Variable length sequence avg pool / How to slice based off a long tensor of slice_ends?

Hello! I’m trying to perform an average pool over a sequence ignoring the padding elements. So far I have:

def avg_pool(data, input_lens: Optional[torch.LongTensor] = None):
    A 1d avg pool for sequence data
        data: of dim (batch, seq_len, hidden_size)
        input_lens: Optional long tensor of dim (batch,) that represents the
            original lengths without padding. Tokens past these lengths will not
            be included in the average.

        Tensor (batch, hidden_size)

    if input_lens is not None:
        return torch.stack([
            torch.sum(data[i, :l, :], dim=0) / l for i, l in enumerate(input_lens)
        return torch.sum(data, dim=1) / float(data.shape[1])
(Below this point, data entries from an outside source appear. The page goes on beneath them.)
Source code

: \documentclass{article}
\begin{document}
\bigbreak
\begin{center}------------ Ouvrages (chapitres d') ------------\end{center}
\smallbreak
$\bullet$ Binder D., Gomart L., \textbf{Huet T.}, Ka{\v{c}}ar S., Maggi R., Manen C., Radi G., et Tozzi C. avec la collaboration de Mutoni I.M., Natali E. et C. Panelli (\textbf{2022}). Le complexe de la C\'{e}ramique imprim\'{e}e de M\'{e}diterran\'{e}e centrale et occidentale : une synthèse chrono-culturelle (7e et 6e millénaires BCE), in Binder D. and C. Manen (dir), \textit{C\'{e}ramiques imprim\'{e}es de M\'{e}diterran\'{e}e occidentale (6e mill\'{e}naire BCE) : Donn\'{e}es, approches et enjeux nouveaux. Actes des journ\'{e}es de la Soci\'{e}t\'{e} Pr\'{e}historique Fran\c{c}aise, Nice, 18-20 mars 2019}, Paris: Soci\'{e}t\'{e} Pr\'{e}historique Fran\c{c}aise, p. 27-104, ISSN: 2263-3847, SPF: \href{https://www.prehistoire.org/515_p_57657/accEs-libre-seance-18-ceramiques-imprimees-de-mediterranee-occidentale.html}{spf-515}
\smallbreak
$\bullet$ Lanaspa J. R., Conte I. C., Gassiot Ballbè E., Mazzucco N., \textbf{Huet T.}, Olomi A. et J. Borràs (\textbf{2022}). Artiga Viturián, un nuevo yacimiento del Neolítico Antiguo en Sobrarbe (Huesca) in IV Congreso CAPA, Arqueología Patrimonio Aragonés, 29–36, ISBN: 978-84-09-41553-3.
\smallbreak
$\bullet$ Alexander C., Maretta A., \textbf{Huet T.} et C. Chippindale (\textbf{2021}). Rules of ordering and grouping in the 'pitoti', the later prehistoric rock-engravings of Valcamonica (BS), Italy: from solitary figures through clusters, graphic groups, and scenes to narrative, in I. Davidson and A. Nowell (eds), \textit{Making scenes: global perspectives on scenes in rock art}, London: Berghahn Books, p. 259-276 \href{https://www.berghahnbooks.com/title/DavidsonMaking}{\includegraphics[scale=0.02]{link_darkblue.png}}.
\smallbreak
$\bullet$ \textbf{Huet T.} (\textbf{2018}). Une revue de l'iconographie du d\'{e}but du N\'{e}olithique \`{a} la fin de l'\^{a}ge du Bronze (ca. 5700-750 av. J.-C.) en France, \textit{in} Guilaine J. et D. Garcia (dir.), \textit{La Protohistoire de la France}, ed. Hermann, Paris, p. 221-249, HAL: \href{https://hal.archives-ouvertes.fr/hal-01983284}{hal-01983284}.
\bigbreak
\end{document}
This works fine but the use of the array comprehension feels a little hackish. I’m still trying to learn all the fancy ways of indexing, so I was wondering if anyone knew of a nice vectorized way to do this or does this have to be a loop?

To elaborate more, fundamentally I am looking for some operation that lets you slice based of a LongTensor of start or end points. So like a “assign_slices” method on tensors which takes in (starts, ends, new_val, dim)

>>> a = torch.tensor([[1,2,3],[4,5,6]])
>>> a.assign_slices(torch.tensor([2,1], None, 0, dim=0)
torch.tensor([[1, 2, 0], [4, 0, 0])
>>> a.assign_slices(None, torch.tensor([2,1]), 99, dim=0)
torch.tensor([[99, 99, 3], [99, 5, 6])
>>> a.assign_slices( torch.tensor([1, 0]), torch.tensor([2, 2]), 0, dim=0)
torch.tensor([[1, 0, 3], [0, 0, 6])

Does something like this exist?

If it does then I can just make everything after the input_lens be 0 and then sum as normal to get my average.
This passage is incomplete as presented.